*Your task*
Given the material below, return only the lines starting at the line with "## Conversion done for a Fusion 360 CAD File" and ending at the line with "### CAD File - Fusion 360", exactly as they appear.

*Entries shown*

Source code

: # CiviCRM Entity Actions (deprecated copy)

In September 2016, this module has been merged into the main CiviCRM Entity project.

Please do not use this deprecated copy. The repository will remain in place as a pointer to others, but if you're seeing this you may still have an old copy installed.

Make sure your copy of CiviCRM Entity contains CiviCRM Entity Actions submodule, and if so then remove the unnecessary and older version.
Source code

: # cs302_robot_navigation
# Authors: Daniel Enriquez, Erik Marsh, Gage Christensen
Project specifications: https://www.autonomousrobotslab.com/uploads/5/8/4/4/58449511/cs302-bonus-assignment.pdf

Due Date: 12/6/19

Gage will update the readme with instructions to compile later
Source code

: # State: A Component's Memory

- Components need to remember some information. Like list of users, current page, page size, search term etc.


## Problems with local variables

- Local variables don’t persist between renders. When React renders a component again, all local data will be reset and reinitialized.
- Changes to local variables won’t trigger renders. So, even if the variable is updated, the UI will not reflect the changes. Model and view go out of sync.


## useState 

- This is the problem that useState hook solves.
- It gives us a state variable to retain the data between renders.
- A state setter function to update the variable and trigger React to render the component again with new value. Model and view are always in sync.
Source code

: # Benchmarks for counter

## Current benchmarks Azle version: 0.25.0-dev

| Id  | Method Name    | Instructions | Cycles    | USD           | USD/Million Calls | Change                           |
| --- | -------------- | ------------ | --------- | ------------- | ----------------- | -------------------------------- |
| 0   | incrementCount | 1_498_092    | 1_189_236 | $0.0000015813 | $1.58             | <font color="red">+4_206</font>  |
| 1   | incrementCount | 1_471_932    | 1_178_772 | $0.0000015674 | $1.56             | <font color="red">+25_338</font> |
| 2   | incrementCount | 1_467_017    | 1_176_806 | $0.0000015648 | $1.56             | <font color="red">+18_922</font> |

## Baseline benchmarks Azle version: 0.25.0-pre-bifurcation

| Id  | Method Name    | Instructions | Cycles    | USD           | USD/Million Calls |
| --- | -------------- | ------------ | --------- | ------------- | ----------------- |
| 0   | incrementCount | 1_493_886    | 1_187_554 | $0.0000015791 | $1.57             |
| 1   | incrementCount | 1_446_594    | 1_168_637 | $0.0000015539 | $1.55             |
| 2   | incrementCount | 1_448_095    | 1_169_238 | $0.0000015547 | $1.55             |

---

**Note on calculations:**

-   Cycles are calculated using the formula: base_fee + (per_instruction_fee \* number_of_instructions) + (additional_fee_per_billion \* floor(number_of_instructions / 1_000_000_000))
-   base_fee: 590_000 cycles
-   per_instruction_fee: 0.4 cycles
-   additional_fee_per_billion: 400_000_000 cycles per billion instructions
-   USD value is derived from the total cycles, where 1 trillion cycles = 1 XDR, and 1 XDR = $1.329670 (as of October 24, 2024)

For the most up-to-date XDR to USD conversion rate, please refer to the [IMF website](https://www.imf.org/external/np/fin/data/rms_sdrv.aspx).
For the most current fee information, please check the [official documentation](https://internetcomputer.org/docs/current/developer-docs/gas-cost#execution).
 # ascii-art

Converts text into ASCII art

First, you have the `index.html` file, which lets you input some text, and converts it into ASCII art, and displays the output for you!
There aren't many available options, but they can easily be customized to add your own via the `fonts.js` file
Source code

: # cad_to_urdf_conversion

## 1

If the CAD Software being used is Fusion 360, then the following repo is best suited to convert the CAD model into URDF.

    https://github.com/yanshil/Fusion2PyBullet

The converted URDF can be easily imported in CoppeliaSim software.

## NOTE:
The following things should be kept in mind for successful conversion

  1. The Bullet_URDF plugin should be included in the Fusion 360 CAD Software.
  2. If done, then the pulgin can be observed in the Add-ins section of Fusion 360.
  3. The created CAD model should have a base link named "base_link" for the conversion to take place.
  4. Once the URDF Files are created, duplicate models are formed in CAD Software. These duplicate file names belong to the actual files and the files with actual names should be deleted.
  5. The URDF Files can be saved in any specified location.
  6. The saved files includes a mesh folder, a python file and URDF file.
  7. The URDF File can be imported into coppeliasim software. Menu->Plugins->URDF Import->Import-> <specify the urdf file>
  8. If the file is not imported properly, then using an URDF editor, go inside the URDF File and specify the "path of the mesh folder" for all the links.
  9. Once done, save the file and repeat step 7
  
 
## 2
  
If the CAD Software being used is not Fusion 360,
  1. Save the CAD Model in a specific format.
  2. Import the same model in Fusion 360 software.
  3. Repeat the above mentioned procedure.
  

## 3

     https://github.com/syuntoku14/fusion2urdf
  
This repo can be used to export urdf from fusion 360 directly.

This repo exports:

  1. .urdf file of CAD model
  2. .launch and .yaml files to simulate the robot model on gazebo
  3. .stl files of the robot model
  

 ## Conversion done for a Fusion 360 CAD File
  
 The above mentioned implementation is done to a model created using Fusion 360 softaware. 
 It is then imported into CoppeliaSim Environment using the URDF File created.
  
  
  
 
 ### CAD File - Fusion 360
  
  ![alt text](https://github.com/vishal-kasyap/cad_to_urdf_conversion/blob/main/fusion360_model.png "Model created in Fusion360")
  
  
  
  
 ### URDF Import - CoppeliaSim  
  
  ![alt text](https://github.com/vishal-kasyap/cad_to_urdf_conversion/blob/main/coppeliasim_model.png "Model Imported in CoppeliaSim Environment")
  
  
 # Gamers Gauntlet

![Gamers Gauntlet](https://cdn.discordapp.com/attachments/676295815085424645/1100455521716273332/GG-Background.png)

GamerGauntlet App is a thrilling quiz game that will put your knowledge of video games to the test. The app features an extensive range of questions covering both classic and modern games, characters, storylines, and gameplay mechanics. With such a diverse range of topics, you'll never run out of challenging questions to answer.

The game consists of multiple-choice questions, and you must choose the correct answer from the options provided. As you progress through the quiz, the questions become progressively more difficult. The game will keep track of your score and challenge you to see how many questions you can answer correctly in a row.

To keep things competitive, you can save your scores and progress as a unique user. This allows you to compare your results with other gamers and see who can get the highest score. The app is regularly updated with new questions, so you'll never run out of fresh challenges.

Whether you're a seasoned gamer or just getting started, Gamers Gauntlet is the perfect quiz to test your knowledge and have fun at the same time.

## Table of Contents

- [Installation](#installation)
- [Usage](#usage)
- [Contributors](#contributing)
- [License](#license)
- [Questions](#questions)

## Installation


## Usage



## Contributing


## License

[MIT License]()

*Exercise answer*
 ## Conversion done for a Fusion 360 CAD File
  
 The above mentioned implementation is done to a model created using Fusion 360 softaware. 
 It is then imported into CoppeliaSim Environment using the URDF File created.
  
  
  
 
 ### CAD File - Fusion 360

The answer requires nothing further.